▶ [Data provided]
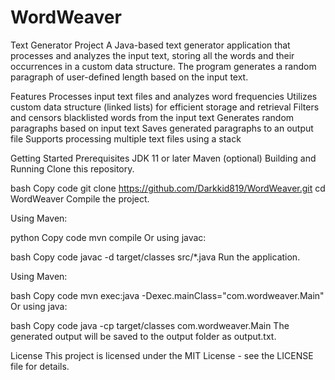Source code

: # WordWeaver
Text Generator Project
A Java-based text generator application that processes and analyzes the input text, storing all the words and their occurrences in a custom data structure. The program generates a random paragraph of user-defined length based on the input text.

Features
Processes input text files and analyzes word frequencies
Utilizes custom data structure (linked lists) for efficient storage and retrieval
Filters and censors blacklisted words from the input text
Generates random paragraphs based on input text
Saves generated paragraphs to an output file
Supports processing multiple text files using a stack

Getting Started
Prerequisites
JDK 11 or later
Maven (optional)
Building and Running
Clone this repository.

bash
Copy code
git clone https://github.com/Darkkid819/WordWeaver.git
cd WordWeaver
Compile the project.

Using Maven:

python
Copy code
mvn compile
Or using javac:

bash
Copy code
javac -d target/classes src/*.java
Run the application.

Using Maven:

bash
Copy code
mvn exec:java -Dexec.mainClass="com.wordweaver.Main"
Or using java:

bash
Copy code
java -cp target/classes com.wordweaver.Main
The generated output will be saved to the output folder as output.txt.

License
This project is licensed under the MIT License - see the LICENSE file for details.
...
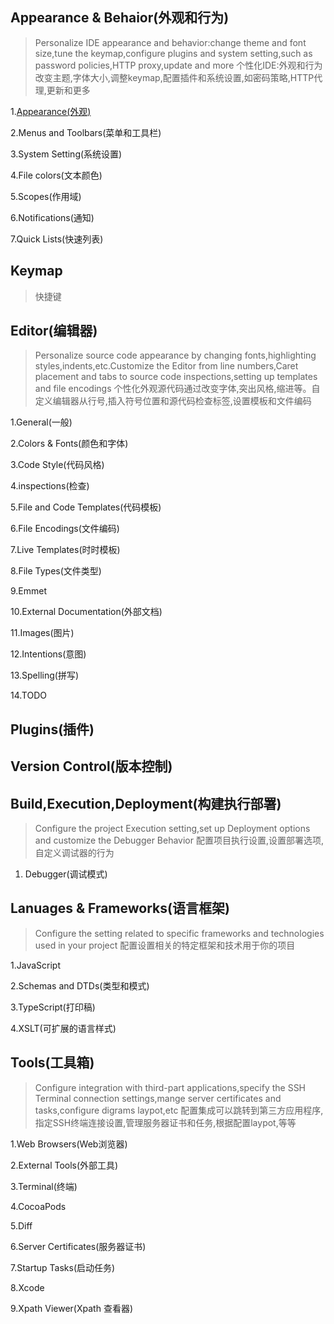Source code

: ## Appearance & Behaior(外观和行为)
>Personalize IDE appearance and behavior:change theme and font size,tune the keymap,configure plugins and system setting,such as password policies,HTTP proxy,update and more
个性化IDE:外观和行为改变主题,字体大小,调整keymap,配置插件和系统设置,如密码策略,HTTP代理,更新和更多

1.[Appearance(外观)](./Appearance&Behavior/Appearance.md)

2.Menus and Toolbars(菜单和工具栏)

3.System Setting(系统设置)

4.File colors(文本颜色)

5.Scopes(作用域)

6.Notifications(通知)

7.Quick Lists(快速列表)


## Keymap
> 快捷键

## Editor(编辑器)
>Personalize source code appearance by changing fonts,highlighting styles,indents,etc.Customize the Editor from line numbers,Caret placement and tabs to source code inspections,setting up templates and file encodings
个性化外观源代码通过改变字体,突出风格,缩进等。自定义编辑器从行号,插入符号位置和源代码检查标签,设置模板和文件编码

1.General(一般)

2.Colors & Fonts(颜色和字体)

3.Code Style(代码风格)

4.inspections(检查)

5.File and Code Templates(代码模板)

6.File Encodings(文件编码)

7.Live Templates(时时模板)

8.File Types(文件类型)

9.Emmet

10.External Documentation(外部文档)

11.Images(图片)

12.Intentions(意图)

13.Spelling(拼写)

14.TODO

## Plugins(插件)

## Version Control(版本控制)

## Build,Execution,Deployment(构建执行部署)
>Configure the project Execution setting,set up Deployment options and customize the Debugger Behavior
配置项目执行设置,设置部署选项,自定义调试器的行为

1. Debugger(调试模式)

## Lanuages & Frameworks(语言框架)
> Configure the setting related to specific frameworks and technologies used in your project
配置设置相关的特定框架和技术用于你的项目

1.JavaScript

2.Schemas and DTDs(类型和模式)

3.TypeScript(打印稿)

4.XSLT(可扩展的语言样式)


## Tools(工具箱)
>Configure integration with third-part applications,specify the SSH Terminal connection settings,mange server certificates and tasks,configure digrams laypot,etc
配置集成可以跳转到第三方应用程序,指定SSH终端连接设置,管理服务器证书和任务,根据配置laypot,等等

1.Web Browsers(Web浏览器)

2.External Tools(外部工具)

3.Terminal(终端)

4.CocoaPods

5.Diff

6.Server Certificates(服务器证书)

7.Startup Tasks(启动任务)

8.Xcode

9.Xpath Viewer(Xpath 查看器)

▶ [Exercise aim]
Would you please copy exactly the part of the entries above that begins at the line containing "Appearance & Behaior(外观和行为)" and ends at the line containing "个性化IDE:外观和行为改变", both lines included?

▶ [Completed exercise]
: ## Appearance & Behaior(外观和行为)
>Personalize IDE appearance and behavior:change theme and font size,tune the keymap,configure plugins and system setting,such as password policies,HTTP proxy,update and more
个性化IDE:外观和行为改变主题,字体大小,调整keymap,配置插件和系统设置,如密码策略,HTTP代理,更新和更多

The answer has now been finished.